### Exercise details
Could you restate all of the records below exactly, with the pictures left out?

### Dataset extract
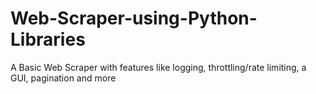 # Web-Scraper-using-Python-Libraries
A Basic Web Scraper with features like logging, throttling/rate limiting, a GUI, pagination and more
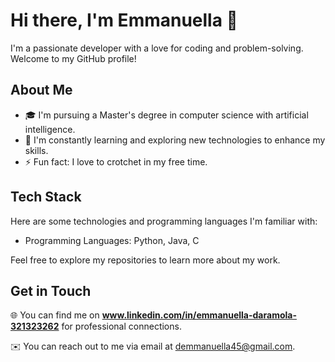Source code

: # **Hi there, I'm Emmanuella 👋**

I'm a passionate developer with a love for coding and problem-solving. Welcome to my GitHub profile!

## **About Me**

- 🎓 I'm pursuing a Master's degree in computer science with artificial intelligence.
- 🌱 I'm constantly learning and exploring new technologies to enhance my skills.
- ⚡ Fun fact: I love to crotchet in my free time.

## **Tech Stack**

Here are some technologies and programming languages I'm familiar with:

- Programming Languages: Python, Java, C

Feel free to explore my repositories to learn more about my work.

## **Get in Touch**

🌐 You can find me on **www.linkedin.com/in/emmanuella-daramola-321323262** for professional connections.

✉️ You can reach out to me via email at demmanuella45@gmail.com.
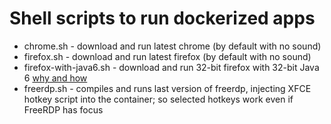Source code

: Shell scripts to run dockerized apps
====================================

* chrome.sh - download and run latest chrome (by default with no sound)
* firefox.sh - download and run latest firefox (by default with no sound)
* firefox-with-java6.sh - download and run 32-bit firefox with 32-bit Java 6 [why and how](https://www.reddit.com/r/linuxquestions/comments/2oebqn/problems_using_ilo_java_interface_with_java_7_and/)
* freerdp.sh - compiles and runs last version of freerdp, injecting XFCE hotkey script into the container; so selected hotkeys work even if FreeRDP has focus
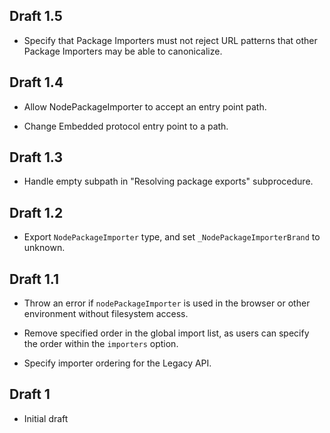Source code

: ## Draft 1.5

* Specify that Package Importers must not reject URL patterns that other Package
  Importers may be able to canonicalize.

## Draft 1.4

* Allow NodePackageImporter to accept an entry point path.

* Change Embedded protocol entry point to a path.

## Draft 1.3

* Handle empty subpath in "Resolving package exports" subprocedure.

## Draft 1.2

* Export `NodePackageImporter` type, and set `_NodePackageImporterBrand` to
  unknown.

## Draft 1.1

* Throw an error if `nodePackageImporter` is used in the browser or other
  environment without filesystem access.

* Remove specified order in the global import list, as users can specify the
  order within the `importers` option.

* Specify importer ordering for the Legacy API.

## Draft 1

* Initial draft
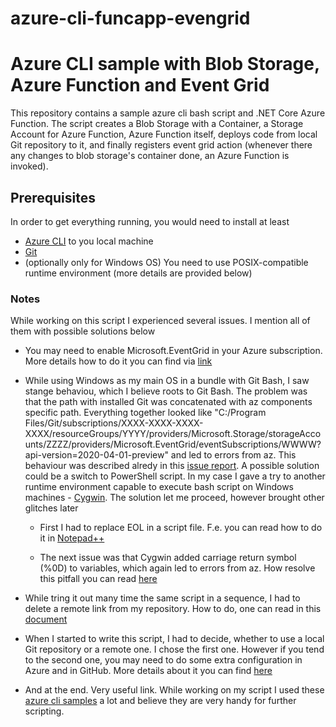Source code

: # azure-cli-funcapp-evengrid

# Azure CLI sample with Blob Storage, Azure Function and Event Grid

This repository contains a sample azure cli bash script and .NET Core Azure Function. The script creates a Blob Storage with a Container, a Storage Account for Azure Function,  Azure Function itself, deploys code from local Git repository to it, and finally registers event grid action (whenever there any changes to blob storage's container done, an Azure Function is invoked).

## Prerequisites

In order to get everything running, you would need to install at least
- [Azure CLI](https://docs.microsoft.com/en-us/cli/azure/install-azure-cli-windows?view=azure-cli-latest&tabs=azure-cli) to you local machine
- [Git](https://git-scm.com/downloads)
- (optionally only for Windows OS) You need to use POSIX-compatible runtime environment (more details are provided below)

### Notes

While working on this script I experienced several issues. I mention all of them with possible solutions below

- You may need to enable Microsoft.EventGrid in your Azure subscription. More details how to do it you can find via [link](https://docs.microsoft.com/en-us/azure/event-grid/custom-event-quickstart-portal)

- While using Windows as my main OS in a bundle with Git Bash, I saw stange behaviou, which I believe roots to Git Bash. The problem was that the path with installed Git was concatenated with az components specific path. Everything together looked like "C:/Program Files/Git/subscriptions/XXXX-XXXX-XXXX-XXXX/resourceGroups/YYYY/providers/Microsoft.Storage/storageAccounts/ZZZZ/providers/Microsoft.EventGrid/eventSubscriptions/WWWW?api-version=2020-04-01-preview" and led to errors from az. This behaviour was described alredy in this [issue report](https://github.com/MicrosoftDocs/azure-docs/issues/24857). A possible solution could be a switch to PowerShell script. In my case I gave a try to another runtime environment capable to execute bash script on Windows machines - [Cygwin](https://www.cygwin.com/). The solution let me proceed, however brought other glitches later

  - First I had to replace EOL in a script file. F.e. you can read how to do it in [Notepad++](https://stackoverflow.com/questions/16239551/eol-conversion-in-notepad)

  - The next issue was that Cygwin added carriage return symbol (%0D) to variables, which again led to errors from az. How resolve this pitfall you can read [here](https://stackoverflow.com/questions/20185095/remove-0d-from-variable-in-bash)

- While tring it out many time the same script in a sequence, I had to delete a remote link from my repository. How to do, one can read in this [document](https://docs.github.com/en/github/using-git/removing-a-remote)

- When I started to write this script, I had to decide, whether to use a local Git repository or a remote one. I chose the first one. However if you tend to the second one, you may need to do some extra configuration in Azure and in GitHub. More details about it you can find [here](https://docs.microsoft.com/en-us/azure/devops/boards/github/connect-to-github?view=azure-devops#register-azure-devops-in-github-as-an-oauth-app)

- And at the end. Very useful link. While working on my script I used these [azure cli samples](https://github.com/Azure-Samples/azure-cli-samples) a lot and believe they are very handy for further scripting.
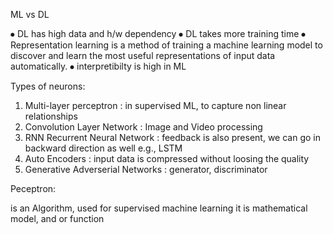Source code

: ML vs DL

⦁	DL has high data and h/w dependency
⦁	DL takes more training time
⦁	Representation learning is a method of training a machine learning model to discover and learn the most useful representations of input data automatically.
⦁	interpretibilty is high in ML

Types of neurons:
1) Multi-layer perceptron : in supervised ML, to capture non linear relationships
2) Convolution Layer Network : Image and Video processing
3) RNN Recurrent Neural Network : feedback is also present, we can go in backward direction as well e.g., LSTM
4) Auto Encoders : input data is compressed without loosing the quality
5) Generative Adverserial Networks : generator, discriminator


Peceptron:

is an Algorithm, used for supervised machine learning
it is mathematical model, and or function

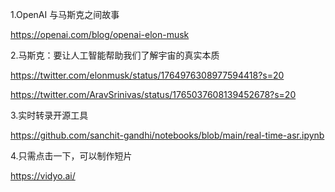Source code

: 1.OpenAI 与马斯克之间故事

https://openai.com/blog/openai-elon-musk

2.马斯克：要让人工智能帮助我们了解宇宙的真实本质

https://twitter.com/elonmusk/status/1764976308977594418?s=20

https://twitter.com/AravSrinivas/status/1765037608139452678?s=20

3.实时转录开源工具

https://github.com/sanchit-gandhi/notebooks/blob/main/real-time-asr.ipynb

4.只需点击一下，可以制作短片

https://vidyo.ai/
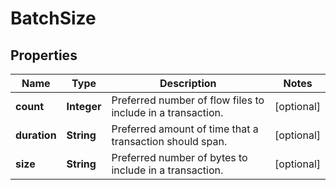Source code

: # BatchSize

## Properties
Name | Type | Description | Notes
------------ | ------------- | ------------- | -------------
**count** | **Integer** | Preferred number of flow files to include in a transaction. |  [optional]
**duration** | **String** | Preferred amount of time that a transaction should span. |  [optional]
**size** | **String** | Preferred number of bytes to include in a transaction. |  [optional]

### The answer
 # Web-Scraper-using-Python-Libraries
A Basic Web Scraper with features like logging, throttling/rate limiting, a GUI, pagination and more
Source code

: # **Hi there, I'm Emmanuella 👋**

I'm a passionate developer with a love for coding and problem-solving. Welcome to my GitHub profile!

## **About Me**

- 🎓 I'm pursuing a Master's degree in computer science with artificial intelligence.
- 🌱 I'm constantly learning and exploring new technologies to enhance my skills.
- ⚡ Fun fact: I love to crotchet in my free time.

## **Tech Stack**

Here are some technologies and programming languages I'm familiar with:

- Programming Languages: Python, Java, C

Feel free to explore my repositories to learn more about my work.

## **Get in Touch**

🌐 You can find me on **www.linkedin.com/in/emmanuella-daramola-321323262** for professional connections.

✉️ You can reach out to me via email at demmanuella45@gmail.com.
Source code

: Shell scripts to run dockerized apps
====================================

* chrome.sh - download and run latest chrome (by default with no sound)
* firefox.sh - download and run latest firefox (by default with no sound)
* firefox-with-java6.sh - download and run 32-bit firefox with 32-bit Java 6 [why and how](https://www.reddit.com/r/linuxquestions/comments/2oebqn/problems_using_ilo_java_interface_with_java_7_and/)
* freerdp.sh - compiles and runs last version of freerdp, injecting XFCE hotkey script into the container; so selected hotkeys work even if FreeRDP has focus
Source code

: ## Draft 1.5

* Specify that Package Importers must not reject URL patterns that other Package
  Importers may be able to canonicalize.

## Draft 1.4

* Allow NodePackageImporter to accept an entry point path.

* Change Embedded protocol entry point to a path.

## Draft 1.3

* Handle empty subpath in "Resolving package exports" subprocedure.

## Draft 1.2

* Export `NodePackageImporter` type, and set `_NodePackageImporterBrand` to
  unknown.

## Draft 1.1

* Throw an error if `nodePackageImporter` is used in the browser or other
  environment without filesystem access.

* Remove specified order in the global import list, as users can specify the
  order within the `importers` option.

* Specify importer ordering for the Legacy API.

## Draft 1

* Initial draft
Source code

: # azure-cli-funcapp-evengrid

# Azure CLI sample with Blob Storage, Azure Function and Event Grid

This repository contains a sample azure cli bash script and .NET Core Azure Function. The script creates a Blob Storage with a Container, a Storage Account for Azure Function,  Azure Function itself, deploys code from local Git repository to it, and finally registers event grid action (whenever there any changes to blob storage's container done, an Azure Function is invoked).

## Prerequisites

In order to get everything running, you would need to install at least
- [Azure CLI](https://docs.microsoft.com/en-us/cli/azure/install-azure-cli-windows?view=azure-cli-latest&tabs=azure-cli) to you local machine
- [Git](https://git-scm.com/downloads)
- (optionally only for Windows OS) You need to use POSIX-compatible runtime environment (more details are provided below)

### Notes

While working on this script I experienced several issues. I mention all of them with possible solutions below

- You may need to enable Microsoft.EventGrid in your Azure subscription. More details how to do it you can find via [link](https://docs.microsoft.com/en-us/azure/event-grid/custom-event-quickstart-portal)

- While using Windows as my main OS in a bundle with Git Bash, I saw stange behaviou, which I believe roots to Git Bash. The problem was that the path with installed Git was concatenated with az components specific path. Everything together looked like "C:/Program Files/Git/subscriptions/XXXX-XXXX-XXXX-XXXX/resourceGroups/YYYY/providers/Microsoft.Storage/storageAccounts/ZZZZ/providers/Microsoft.EventGrid/eventSubscriptions/WWWW?api-version=2020-04-01-preview" and led to errors from az. This behaviour was described alredy in this [issue report](https://github.com/MicrosoftDocs/azure-docs/issues/24857). A possible solution could be a switch to PowerShell script. In my case I gave a try to another runtime environment capable to execute bash script on Windows machines - [Cygwin](https://www.cygwin.com/). The solution let me proceed, however brought other glitches later

  - First I had to replace EOL in a script file. F.e. you can read how to do it in [Notepad++](https://stackoverflow.com/questions/16239551/eol-conversion-in-notepad)

  - The next issue was that Cygwin added carriage return symbol (%0D) to variables, which again led to errors from az. How resolve this pitfall you can read [here](https://stackoverflow.com/questions/20185095/remove-0d-from-variable-in-bash)

- While tring it out many time the same script in a sequence, I had to delete a remote link from my repository. How to do, one can read in this [document](https://docs.github.com/en/github/using-git/removing-a-remote)

- When I started to write this script, I had to decide, whether to use a local Git repository or a remote one. I chose the first one. However if you tend to the second one, you may need to do some extra configuration in Azure and in GitHub. More details about it you can find [here](https://docs.microsoft.com/en-us/azure/devops/boards/github/connect-to-github?view=azure-devops#register-azure-devops-in-github-as-an-oauth-app)

- And at the end. Very useful link. While working on my script I used these [azure cli samples](https://github.com/Azure-Samples/azure-cli-samples) a lot and believe they are very handy for further scripting.
Source code

: ML vs DL

⦁	DL has high data and h/w dependency
⦁	DL takes more training time
⦁	Representation learning is a method of training a machine learning model to discover and learn the most useful representations of input data automatically.
⦁	interpretibilty is high in ML

Types of neurons:
1) Multi-layer perceptron : in supervised ML, to capture non linear relationships
2) Convolution Layer Network : Image and Video processing
3) RNN Recurrent Neural Network : feedback is also present, we can go in backward direction as well e.g., LSTM
4) Auto Encoders : input data is compressed without loosing the quality
5) Generative Adverserial Networks : generator, discriminator


Peceptron:

is an Algorithm, used for supervised machine learning
it is mathematical model, and or function

Source code

: 1.OpenAI 与马斯克之间故事

https://openai.com/blog/openai-elon-musk

2.马斯克：要让人工智能帮助我们了解宇宙的真实本质

https://twitter.com/elonmusk/status/1764976308977594418?s=20

https://twitter.com/AravSrinivas/status/1765037608139452678?s=20

3.实时转录开源工具

https://github.com/sanchit-gandhi/notebooks/blob/main/real-time-asr.ipynb

4.只需点击一下，可以制作短片

https://vidyo.ai/
Source code

: # BatchSize

## Properties
Name | Type | Description | Notes
------------ | ------------- | ------------- | -------------
**count** | **Integer** | Preferred number of flow files to include in a transaction. |  [optional]
**duration** | **String** | Preferred amount of time that a transaction should span. |  [optional]
**size** | **String** | Preferred number of bytes to include in a transaction. |  [optional]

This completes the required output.